Radiophonics once thought suitable only for the streaming of ‘spoken word product testimonials’ and the endless repetition of 1970s rock music songlets, has gone from being a crackpot concept like ‘ink delivered by a ball-point’ and has morphed into a more user-friendly technology. Believe it or not, some Japanese science boffins have added moving pictures to the sounds of the Radiophone.
The name of this invention – Television - isn’t too promising and we think Cathode Viewer has a better ring to it. As yet, the image one can receive on a Television unit doesn’t rival the quality of watching a video on one’s iPhone, but it’s not all about the sound and the pictures. There are some who claim to enjoy Television’s rigid schedule of comedies, dramas, documentaries and something called reality shows; they even seem to tolerate the frequent interruption of the schedule by short product presentations. I find it difficult to believe that anyone will ever accept a Television company telling an audience what it can watch, and when, but there are some who are doing this on a nightly basis.
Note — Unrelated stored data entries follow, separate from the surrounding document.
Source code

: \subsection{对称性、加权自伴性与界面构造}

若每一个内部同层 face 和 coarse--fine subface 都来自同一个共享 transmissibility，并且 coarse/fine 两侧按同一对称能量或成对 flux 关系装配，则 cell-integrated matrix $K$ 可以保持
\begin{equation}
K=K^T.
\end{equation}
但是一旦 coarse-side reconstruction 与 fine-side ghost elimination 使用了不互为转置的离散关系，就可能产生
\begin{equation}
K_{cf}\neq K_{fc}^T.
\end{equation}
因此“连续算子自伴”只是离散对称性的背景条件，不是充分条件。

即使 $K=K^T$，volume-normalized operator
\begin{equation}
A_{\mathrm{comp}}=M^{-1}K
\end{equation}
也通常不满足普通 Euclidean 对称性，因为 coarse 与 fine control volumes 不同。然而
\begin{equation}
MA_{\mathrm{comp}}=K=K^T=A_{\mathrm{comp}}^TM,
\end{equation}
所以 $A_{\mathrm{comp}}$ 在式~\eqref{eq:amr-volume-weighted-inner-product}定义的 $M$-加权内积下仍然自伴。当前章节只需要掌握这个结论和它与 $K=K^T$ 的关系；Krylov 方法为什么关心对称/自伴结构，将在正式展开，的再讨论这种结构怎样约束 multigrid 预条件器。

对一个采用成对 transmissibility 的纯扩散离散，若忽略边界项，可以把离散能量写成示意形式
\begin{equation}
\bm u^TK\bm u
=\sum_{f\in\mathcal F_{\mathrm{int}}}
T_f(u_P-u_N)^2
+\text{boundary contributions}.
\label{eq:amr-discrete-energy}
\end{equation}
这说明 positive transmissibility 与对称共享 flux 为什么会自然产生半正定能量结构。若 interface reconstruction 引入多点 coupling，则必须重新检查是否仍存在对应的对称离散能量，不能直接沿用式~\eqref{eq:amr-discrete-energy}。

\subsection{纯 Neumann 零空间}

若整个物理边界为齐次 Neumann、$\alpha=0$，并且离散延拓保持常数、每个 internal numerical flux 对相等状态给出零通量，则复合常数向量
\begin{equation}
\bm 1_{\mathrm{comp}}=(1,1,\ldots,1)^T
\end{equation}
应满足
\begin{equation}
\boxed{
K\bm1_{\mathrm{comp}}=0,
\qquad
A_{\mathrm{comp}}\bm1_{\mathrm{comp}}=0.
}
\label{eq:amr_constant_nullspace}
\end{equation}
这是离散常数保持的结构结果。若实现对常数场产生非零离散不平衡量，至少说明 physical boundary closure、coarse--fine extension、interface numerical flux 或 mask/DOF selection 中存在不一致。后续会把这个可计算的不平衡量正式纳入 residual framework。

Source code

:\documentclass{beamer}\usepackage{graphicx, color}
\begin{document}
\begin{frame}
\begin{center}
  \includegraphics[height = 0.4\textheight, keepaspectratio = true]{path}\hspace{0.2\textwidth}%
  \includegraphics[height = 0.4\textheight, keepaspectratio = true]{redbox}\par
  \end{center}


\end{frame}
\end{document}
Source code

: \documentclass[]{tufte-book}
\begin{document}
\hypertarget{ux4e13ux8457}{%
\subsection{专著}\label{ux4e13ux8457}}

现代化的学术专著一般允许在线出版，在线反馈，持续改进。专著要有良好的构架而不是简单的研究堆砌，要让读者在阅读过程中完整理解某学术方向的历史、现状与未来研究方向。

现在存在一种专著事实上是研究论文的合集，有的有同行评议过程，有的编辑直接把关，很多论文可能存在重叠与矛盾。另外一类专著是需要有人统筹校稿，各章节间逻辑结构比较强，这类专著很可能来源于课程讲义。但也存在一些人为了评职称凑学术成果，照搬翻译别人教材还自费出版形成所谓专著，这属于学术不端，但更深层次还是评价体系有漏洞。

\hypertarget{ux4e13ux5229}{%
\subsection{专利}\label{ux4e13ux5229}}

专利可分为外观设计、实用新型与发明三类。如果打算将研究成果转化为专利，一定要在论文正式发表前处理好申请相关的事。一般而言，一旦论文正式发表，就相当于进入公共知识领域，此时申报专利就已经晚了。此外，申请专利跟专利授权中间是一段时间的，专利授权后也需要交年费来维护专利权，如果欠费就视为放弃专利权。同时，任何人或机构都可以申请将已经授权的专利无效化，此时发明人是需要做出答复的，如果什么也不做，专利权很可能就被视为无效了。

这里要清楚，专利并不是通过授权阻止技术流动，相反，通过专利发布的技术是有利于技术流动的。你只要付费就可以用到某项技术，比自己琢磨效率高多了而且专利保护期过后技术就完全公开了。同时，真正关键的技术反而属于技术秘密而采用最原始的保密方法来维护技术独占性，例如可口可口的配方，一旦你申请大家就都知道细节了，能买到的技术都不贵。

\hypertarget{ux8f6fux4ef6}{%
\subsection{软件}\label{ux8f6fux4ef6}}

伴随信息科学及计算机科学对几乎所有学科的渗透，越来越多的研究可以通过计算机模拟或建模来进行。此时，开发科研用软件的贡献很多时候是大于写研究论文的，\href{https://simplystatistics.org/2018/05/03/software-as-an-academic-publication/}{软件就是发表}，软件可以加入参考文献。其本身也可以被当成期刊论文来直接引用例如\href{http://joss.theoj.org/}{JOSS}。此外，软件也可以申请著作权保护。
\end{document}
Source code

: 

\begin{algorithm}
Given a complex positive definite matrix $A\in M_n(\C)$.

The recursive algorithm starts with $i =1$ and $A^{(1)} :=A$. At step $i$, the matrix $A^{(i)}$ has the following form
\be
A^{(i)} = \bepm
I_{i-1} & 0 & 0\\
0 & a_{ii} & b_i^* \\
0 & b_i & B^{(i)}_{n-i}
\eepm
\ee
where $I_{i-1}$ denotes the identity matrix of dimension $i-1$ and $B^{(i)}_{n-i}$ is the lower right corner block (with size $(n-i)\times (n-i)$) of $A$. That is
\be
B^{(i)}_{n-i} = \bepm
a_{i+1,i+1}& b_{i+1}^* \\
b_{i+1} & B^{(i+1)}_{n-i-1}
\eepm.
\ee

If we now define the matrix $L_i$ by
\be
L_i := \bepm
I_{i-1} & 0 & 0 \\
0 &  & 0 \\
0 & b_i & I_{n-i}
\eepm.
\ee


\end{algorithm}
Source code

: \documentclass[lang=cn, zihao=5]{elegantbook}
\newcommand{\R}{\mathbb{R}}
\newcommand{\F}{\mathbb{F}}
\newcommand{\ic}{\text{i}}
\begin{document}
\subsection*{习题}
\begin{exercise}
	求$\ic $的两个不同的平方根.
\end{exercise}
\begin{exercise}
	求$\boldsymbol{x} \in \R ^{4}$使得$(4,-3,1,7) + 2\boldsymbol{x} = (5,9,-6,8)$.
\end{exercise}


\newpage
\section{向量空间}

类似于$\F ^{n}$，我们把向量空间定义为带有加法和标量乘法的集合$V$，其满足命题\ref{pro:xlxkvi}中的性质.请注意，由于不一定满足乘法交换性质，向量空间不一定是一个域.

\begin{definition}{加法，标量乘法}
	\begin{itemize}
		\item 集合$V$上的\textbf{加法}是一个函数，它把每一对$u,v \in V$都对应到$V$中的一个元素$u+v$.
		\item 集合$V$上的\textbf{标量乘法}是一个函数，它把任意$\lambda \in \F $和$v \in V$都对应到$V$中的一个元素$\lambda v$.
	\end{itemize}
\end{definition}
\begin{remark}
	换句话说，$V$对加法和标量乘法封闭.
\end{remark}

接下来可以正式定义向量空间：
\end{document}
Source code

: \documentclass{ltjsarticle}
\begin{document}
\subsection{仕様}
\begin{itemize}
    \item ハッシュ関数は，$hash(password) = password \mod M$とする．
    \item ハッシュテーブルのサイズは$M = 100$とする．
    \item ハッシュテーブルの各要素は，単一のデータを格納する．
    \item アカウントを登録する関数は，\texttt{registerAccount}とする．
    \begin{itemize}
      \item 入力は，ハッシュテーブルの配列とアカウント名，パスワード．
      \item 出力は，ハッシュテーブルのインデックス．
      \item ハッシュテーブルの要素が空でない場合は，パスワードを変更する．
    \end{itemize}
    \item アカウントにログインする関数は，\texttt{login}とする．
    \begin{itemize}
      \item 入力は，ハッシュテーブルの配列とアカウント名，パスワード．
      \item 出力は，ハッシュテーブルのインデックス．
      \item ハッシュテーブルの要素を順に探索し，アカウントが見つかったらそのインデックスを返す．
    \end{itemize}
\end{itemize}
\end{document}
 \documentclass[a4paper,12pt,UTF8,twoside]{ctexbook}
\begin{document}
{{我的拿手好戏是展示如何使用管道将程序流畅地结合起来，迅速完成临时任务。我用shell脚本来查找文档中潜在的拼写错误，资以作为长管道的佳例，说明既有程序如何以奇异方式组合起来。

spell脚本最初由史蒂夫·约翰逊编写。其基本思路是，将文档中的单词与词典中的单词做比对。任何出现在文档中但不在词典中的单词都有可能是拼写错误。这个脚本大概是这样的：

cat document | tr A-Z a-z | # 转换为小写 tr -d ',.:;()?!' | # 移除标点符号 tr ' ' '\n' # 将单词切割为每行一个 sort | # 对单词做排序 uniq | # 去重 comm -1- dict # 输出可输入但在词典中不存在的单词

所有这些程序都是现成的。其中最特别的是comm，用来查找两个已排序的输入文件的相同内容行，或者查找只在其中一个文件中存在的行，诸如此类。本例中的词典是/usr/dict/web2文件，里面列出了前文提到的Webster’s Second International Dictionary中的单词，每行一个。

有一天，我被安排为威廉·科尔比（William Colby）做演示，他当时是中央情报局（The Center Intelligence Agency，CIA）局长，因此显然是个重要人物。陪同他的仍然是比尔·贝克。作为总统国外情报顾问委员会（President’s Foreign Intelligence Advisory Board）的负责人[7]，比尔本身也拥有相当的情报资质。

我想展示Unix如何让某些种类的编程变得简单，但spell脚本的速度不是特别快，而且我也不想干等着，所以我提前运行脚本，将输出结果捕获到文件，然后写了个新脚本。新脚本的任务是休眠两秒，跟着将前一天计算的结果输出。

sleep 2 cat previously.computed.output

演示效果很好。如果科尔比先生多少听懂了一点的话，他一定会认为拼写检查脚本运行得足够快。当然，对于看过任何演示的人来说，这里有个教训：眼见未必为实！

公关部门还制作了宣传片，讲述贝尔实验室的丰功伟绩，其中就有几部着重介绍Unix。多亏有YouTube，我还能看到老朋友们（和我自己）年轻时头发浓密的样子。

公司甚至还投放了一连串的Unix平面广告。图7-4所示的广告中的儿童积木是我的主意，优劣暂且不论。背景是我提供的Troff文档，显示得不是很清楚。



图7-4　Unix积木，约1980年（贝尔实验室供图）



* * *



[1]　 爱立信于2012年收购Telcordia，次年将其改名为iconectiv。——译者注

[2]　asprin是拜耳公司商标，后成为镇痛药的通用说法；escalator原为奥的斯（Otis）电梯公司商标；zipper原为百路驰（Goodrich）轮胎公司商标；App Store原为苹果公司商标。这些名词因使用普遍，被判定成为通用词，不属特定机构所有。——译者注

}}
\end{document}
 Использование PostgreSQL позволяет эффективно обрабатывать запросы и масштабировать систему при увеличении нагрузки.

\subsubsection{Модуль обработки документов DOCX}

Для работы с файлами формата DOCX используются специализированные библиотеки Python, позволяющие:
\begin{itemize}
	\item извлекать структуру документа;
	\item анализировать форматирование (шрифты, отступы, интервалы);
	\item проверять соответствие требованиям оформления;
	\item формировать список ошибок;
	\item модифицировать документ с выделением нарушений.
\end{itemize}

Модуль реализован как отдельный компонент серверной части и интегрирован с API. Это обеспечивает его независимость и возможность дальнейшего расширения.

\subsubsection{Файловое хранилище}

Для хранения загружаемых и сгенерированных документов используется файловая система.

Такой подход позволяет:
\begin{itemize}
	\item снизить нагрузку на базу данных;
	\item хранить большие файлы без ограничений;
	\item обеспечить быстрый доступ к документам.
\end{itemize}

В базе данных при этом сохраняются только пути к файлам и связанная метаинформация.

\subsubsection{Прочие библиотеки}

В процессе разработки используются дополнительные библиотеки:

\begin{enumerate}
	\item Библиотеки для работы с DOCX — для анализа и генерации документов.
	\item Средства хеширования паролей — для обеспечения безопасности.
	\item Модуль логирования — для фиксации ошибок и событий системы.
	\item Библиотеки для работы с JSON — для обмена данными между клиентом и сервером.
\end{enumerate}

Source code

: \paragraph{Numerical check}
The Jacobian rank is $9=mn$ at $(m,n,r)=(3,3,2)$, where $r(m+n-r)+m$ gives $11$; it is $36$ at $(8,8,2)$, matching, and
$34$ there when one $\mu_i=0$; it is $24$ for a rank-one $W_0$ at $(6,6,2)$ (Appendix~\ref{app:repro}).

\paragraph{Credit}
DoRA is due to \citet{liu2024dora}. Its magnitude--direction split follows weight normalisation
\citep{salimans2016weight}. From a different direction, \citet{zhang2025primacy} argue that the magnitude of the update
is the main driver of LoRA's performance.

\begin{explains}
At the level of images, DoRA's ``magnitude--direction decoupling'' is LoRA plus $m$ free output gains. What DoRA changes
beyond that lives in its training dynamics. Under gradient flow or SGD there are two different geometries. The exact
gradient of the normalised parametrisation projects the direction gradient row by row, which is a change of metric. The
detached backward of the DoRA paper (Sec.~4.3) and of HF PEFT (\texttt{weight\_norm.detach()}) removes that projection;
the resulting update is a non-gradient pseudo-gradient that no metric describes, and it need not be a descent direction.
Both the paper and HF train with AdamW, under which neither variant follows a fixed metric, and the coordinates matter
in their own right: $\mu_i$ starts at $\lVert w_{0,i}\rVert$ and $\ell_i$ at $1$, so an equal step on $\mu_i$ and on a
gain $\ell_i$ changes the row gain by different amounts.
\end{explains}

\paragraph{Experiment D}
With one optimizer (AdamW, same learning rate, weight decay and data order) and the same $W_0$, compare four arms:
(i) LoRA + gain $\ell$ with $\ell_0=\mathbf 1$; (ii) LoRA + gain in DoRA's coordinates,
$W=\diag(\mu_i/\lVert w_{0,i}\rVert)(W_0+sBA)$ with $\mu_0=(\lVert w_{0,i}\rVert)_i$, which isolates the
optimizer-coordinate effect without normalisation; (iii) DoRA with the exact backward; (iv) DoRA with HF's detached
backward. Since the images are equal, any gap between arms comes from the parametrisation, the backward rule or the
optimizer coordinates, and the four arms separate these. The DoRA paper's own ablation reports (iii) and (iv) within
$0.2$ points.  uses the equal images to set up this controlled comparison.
Even more troubling is the so-called ‘print’ revolution. The cardinals and high priestesses of print reproduction communications or Paperists, make claims for their various distribution devices that, frankly, seem exaggerated. A folded sheet of paper printed with a thin film of static ink is called a pamphlet. Paperists say great ideas can be disseminated this way, but I already get quick hits of information in clean, snappy tweets. The only way I see the pamphlet replacing Twitter is if I need to wedge something under a wonky table leg in my local café.
A manifold of nested pamphlets is apparently called either a newspaper or book. Some say they prefer this method of information payload deployment to the usual experience of using a Kindle or a laptop computer, but I suspect these people are early adopters – that is to say iconoclastic hipsters more interested in appearing ‘cutting edge’ than their humdrum neighbours and co-workers.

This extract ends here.